The largest Indy 500 purse before this year was $14.4 million for the 2008 Indy 500 won by Scott Dixon (whose share was $2,988,065). Ericsson’s haul made him the second Indy 500 winner to top $3 million (2009 winner Helio Castroneves won $3,048,005.

Runner-up Marcus Ericsson won $1.043 million after falling short by 0.0974 seconds in the fourth-closest finish in Indy 500 history.

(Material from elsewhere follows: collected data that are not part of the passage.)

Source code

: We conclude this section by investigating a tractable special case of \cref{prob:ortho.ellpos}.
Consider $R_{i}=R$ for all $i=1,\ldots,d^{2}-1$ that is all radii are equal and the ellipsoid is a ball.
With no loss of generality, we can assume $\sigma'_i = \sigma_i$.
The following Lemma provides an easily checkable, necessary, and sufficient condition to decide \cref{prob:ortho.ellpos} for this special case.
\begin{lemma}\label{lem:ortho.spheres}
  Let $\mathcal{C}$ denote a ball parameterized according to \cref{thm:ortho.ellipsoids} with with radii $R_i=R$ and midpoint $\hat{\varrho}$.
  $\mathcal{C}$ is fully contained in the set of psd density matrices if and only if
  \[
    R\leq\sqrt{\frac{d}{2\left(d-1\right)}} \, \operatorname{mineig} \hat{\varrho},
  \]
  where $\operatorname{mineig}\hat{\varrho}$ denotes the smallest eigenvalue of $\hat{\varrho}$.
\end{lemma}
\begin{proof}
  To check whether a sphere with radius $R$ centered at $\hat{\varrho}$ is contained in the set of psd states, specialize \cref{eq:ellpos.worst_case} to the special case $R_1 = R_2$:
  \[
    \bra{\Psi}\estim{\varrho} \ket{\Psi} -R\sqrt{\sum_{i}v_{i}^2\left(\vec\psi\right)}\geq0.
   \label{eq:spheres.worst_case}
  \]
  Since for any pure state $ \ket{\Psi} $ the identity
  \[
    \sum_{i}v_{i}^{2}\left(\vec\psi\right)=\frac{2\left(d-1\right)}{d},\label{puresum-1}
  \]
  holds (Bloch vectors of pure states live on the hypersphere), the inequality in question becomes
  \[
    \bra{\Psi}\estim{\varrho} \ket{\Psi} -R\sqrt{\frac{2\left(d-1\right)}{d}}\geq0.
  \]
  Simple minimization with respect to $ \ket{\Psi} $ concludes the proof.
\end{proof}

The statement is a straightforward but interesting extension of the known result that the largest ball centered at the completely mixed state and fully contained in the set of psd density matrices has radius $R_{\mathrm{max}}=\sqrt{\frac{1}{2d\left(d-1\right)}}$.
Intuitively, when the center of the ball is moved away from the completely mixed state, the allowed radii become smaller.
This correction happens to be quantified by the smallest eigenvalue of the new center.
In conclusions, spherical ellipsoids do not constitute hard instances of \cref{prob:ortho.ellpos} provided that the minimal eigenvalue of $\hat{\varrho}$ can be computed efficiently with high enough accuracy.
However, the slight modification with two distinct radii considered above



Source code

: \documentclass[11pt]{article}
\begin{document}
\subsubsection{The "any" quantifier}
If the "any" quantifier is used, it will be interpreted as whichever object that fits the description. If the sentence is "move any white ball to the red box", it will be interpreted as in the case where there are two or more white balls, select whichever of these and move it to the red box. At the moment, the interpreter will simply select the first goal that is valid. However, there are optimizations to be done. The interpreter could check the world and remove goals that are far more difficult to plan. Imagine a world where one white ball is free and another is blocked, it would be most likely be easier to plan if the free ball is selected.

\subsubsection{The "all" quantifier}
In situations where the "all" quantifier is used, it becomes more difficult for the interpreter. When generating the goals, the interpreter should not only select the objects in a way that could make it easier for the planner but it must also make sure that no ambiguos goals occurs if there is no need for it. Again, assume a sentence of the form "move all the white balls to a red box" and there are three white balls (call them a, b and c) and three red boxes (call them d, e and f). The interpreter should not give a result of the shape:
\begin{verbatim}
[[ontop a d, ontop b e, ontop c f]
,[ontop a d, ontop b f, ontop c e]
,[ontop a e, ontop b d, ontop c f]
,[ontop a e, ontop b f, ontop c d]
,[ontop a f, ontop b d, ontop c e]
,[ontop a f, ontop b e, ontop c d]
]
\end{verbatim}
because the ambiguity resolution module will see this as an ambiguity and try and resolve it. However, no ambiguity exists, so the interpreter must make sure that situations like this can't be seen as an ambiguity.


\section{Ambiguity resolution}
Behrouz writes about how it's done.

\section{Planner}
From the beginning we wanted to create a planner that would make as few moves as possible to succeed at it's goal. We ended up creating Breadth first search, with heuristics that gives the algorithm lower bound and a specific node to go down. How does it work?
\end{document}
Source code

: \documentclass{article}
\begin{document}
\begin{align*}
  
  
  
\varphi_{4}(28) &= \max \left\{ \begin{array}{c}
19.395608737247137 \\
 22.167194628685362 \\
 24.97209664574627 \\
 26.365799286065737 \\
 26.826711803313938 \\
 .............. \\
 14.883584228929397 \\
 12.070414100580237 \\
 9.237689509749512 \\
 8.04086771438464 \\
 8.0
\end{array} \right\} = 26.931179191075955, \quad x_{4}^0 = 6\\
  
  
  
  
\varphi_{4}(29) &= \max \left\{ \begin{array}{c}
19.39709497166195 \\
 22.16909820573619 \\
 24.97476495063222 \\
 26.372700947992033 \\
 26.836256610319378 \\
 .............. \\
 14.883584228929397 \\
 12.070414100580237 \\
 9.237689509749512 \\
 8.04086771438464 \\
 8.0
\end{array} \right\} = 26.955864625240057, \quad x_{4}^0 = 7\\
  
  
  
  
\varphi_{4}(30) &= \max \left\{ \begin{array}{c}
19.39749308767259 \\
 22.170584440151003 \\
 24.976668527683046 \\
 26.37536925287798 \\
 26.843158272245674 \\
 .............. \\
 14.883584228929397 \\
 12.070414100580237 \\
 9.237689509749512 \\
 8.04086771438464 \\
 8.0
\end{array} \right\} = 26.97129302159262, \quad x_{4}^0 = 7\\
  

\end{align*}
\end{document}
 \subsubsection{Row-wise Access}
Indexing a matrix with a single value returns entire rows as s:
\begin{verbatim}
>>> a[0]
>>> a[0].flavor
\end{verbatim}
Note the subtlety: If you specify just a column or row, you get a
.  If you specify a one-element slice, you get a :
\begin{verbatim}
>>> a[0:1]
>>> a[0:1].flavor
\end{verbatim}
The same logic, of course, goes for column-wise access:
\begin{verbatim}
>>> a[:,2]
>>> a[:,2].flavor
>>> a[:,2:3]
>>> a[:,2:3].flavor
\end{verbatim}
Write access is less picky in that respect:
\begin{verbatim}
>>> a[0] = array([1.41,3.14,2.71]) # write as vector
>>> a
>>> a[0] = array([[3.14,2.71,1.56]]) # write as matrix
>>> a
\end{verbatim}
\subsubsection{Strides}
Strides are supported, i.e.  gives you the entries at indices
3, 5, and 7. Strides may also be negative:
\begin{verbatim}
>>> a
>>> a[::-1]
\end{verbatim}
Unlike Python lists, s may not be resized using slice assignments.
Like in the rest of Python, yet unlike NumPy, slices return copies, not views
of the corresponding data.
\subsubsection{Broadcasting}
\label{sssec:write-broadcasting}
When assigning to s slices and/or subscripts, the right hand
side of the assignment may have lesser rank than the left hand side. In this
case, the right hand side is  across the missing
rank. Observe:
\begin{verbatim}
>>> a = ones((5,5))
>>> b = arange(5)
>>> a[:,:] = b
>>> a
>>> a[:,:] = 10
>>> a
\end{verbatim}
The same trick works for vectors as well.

The 107th Indy 500 drew a crowd of at least 330,000 that was the largest since the sellout for the 100th running in 2016, and the second-largest in more than two decades, according to track officials.

“This is the greatest race in the world, and it was an especially monumental Month of May featuring packed grandstands and intense on-track action,” Penske Entertainment president and CEO Mark Miles said in a release. “Now, we have the best end card possible for the 107th Running of the Indianapolis 500: a record-breaking purse for the history books.”

Benjamin Pedersen was named the Indy 500 rookie of the year, earning a $50,000 bonus.

The race’s purse is determined through contingency and special awards from IMS and IndyCar. The awards were presented Monday night in the annual Indy 500 Victory Celebration at the JW Marriott in downtown Indianapolis.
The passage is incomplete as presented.